How can I remove "Booting Fedora Linux... Workstation" text at boot?

Hi,
how can I remove “Booting Fedora Linux… Workstation” text at boot?
This Is my GRUB file configuration:

GRUB_TIMEOUT=0
GRUB_DISTRIBUTOR=“$(sed ‘s, release .*$,g’ /etc/system-release)”
GRUB_DEFAULT=saved
GRUB_DISABLE_SUBMENU=true
GRUB_TERMINAL_OUTPUT=“console”
GRUB_CMDLINE_LINUX=“rd.luks.uuid=luks-436ff516-5a44-495f-94af-6c27d27754c6 rhgb quiet”
GRUB_DISABLE_RECOVERY=“true”
GRUB_ENABLE_BLSCFG=true

And that’s what happened before the “issue” occurred:

Thank you!

The code to display that is somewhere in grub, and it automatically shows on the screen whenever grub times out and auto starts the boot. If you are planning to modify the code to eliminate a message that displays for about a second then do so. I am not sure where I would start.

I think they are referring to a message that wasn’t there before. This issue is currently occuring to me as well. My system is timing out grub after 5 seconds even though I have no other OS installed.

After a fresh install of Fedora where it is the only OS on the drive it boots up instantly.

This issue actually occured before on my system as well, a couple months ago. My solution was a system reinstall. Quite annoying having to see grub for 5 seconds when there should be no grub in the first place.

I don’t know of a solution so if anyone can help, I would also appreciate it

I know it was not there before. It was added sometime with F38 (or maybe even with F37) and I see it as well. The display is so short as to not become an issue unless one is really anal about having the screen black before the boot gui shows. I just ignore it because it has a purpose in the minds of the developers of grub.

The grub menu is routinely hidden on workstation, and if it shows when it should not then there was likely a failed boot at some point and the system has not recognized that the last boot was successful. That failure would probably have been cause for submitting a bug report.

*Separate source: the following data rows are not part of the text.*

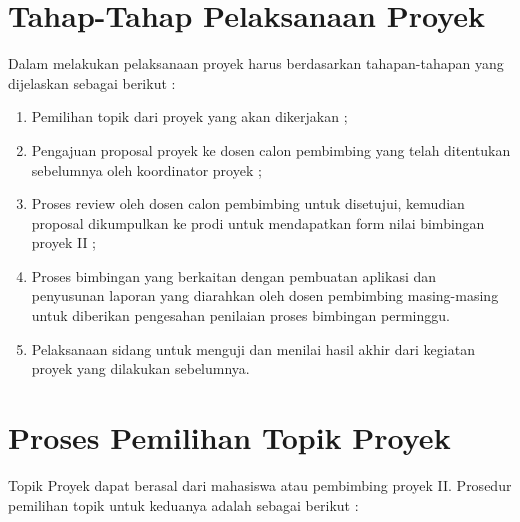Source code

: \section{Tahap-Tahap Pelaksanaan Proyek}
Dalam melakukan pelaksanaan	proyek harus berdasarkan tahapan-tahapan	yang dijelaskan	sebagai	berikut	:
\begin{enumerate}
\item Pemilihan topik dari proyek yang akan dikerjakan ;

\item Pengajuan proposal proyek ke dosen calon pembimbing yang telah ditentukan sebelumnya oleh koordinator proyek ;

\item Proses review oleh dosen calon pembimbing	untuk disetujui, kemudian proposal dikumpulkan ke	prodi untuk	mendapatkan	form nilai	bimbingan proyek II ;

\item Proses bimbingan yang	berkaitan dengan pembuatan aplikasi	dan penyusunan laporan yang diarahkan oleh dosen pembimbing masing-masing	untuk diberikan pengesahan penilaian proses	bimbingan perminggu.

\item Pelaksanaan sidang untuk menguji dan menilai hasil akhir dari	 kegiatan proyek yang dilakukan sebelumnya.
\end{enumerate}

\section{Proses Pemilihan Topik Proyek}
Topik Proyek dapat berasal dari	mahasiswa atau pembimbing proyek II.	 Prosedur pemilihan topik untuk keduanya	adalah sebagai berikut :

Regardless of its function, the point is that that message does not appear by default. So there must be something that has changed since the beginning.

@computersavvy @qvest
I solved the “issue” by adding the string:

GRUB_TIMEOUT_STYLE=hidden

and giving

sudo grub2-mkconfig -o /boot/grub2/grub.cfg

I would still have another question to ask you: to make sure that at the boot Grub always chooses the version with the newer kernel (at the start it offers three different versions of the OS with three different versions of the kernel), I have to set…

GRUB_DEFAULT=saved

or

GRUB_DEFAULT=0

Thankyou again for your support.

2 Likes

This is the default on all my systems.